* PROVIDED RECORDS
● ● ● ●
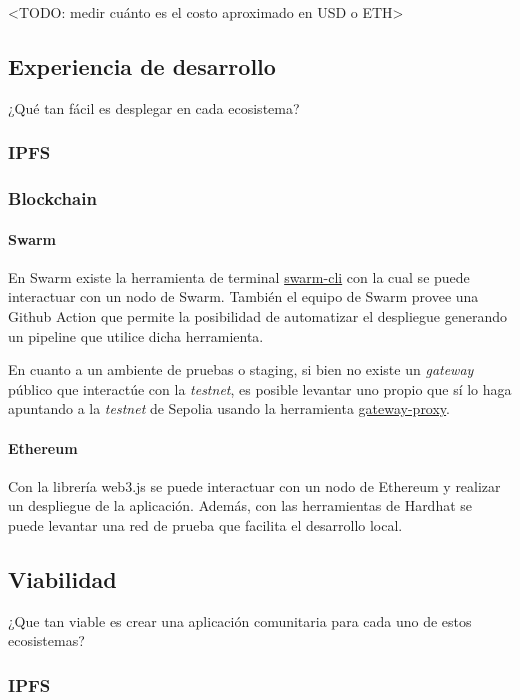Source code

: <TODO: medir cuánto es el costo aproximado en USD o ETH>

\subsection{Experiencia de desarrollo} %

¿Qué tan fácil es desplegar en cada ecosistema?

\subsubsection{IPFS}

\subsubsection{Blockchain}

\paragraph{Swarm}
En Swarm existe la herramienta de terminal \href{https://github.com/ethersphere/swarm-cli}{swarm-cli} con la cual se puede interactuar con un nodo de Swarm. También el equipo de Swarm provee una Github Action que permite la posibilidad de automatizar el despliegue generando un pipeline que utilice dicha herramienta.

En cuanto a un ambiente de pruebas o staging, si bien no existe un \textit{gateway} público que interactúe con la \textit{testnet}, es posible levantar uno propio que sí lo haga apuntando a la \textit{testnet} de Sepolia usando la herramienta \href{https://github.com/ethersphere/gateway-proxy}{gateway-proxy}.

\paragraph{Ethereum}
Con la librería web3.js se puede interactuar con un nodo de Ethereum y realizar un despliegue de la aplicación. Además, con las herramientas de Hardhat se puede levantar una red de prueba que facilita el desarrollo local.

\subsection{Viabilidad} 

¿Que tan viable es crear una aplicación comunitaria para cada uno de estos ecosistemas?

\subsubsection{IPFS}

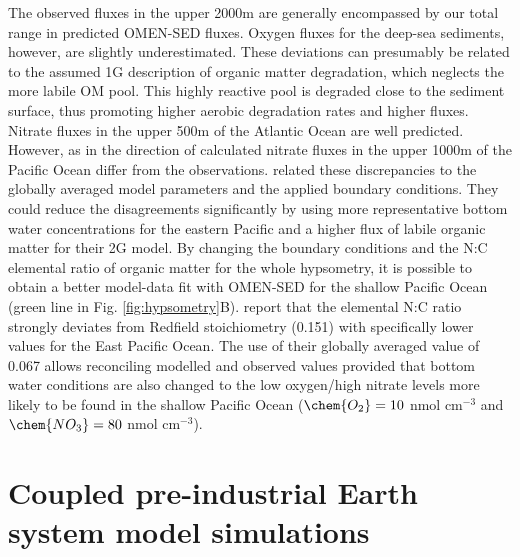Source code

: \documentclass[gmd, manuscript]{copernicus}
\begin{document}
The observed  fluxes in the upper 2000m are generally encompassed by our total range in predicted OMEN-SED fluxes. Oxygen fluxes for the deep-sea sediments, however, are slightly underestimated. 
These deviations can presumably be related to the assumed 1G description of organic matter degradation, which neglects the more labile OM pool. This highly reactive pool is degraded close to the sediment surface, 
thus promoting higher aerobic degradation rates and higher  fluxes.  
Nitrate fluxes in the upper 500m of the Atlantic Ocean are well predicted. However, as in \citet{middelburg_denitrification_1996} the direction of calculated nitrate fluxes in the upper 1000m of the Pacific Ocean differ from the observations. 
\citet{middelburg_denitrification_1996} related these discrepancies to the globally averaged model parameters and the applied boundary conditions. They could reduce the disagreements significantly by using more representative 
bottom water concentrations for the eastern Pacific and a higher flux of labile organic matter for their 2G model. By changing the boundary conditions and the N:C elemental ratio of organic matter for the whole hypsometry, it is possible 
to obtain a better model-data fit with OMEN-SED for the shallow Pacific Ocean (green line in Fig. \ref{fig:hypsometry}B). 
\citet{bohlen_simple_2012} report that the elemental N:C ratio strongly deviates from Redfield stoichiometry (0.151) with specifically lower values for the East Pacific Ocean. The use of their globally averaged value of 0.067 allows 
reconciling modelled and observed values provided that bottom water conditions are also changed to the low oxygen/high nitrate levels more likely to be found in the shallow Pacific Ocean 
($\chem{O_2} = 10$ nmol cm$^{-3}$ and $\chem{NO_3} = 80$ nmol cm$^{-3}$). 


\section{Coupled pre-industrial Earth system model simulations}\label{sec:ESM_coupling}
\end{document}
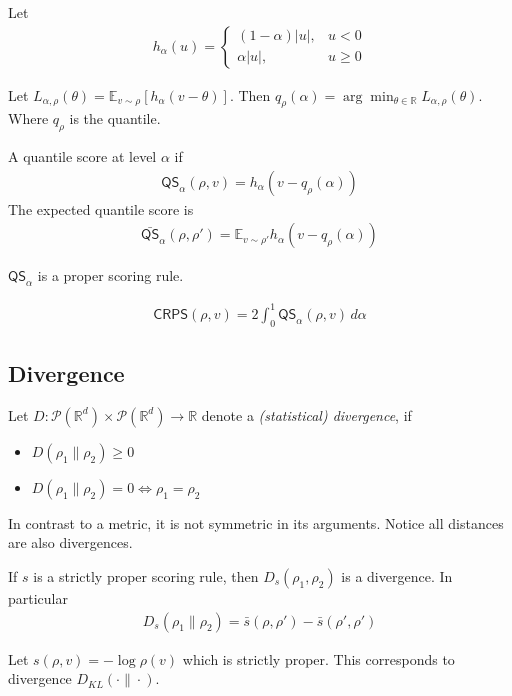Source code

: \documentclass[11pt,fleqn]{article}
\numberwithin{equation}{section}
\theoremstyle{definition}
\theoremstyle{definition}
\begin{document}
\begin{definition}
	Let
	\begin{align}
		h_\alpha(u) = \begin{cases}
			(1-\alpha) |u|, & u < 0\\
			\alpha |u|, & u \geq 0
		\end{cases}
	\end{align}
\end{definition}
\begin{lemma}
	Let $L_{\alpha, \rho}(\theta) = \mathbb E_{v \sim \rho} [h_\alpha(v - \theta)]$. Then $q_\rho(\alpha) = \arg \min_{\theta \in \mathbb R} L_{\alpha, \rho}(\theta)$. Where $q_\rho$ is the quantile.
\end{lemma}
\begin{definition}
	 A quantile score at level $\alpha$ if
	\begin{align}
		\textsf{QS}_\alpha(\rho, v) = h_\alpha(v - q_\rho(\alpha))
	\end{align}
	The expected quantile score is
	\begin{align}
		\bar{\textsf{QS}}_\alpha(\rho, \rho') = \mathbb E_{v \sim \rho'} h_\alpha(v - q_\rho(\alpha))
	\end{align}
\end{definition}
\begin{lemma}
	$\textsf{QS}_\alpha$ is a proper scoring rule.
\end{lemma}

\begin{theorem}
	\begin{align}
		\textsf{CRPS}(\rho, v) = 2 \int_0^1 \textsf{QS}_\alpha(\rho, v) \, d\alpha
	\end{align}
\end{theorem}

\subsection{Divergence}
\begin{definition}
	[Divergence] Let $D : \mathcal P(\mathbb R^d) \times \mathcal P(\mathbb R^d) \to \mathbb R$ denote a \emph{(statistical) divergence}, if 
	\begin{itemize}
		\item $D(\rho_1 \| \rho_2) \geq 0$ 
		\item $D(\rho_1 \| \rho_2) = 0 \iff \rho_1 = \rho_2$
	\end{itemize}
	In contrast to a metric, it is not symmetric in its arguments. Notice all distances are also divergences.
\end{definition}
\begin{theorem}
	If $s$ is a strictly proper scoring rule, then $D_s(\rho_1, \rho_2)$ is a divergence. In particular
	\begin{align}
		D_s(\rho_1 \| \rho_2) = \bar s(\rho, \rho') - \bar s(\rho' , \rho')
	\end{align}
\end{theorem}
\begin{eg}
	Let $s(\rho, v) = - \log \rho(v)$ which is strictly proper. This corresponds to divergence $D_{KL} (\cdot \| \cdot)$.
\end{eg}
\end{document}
● ● ● ●
* REQUIREMENT
Every line in the entries above that has the word "cada" should be identified and copied.

* SOLUTION TO THE EXERCISE
¿Qué tan fácil es desplegar en cada ecosistema?
¿Que tan viable es crear una aplicación comunitaria para cada uno de estos ecosistemas?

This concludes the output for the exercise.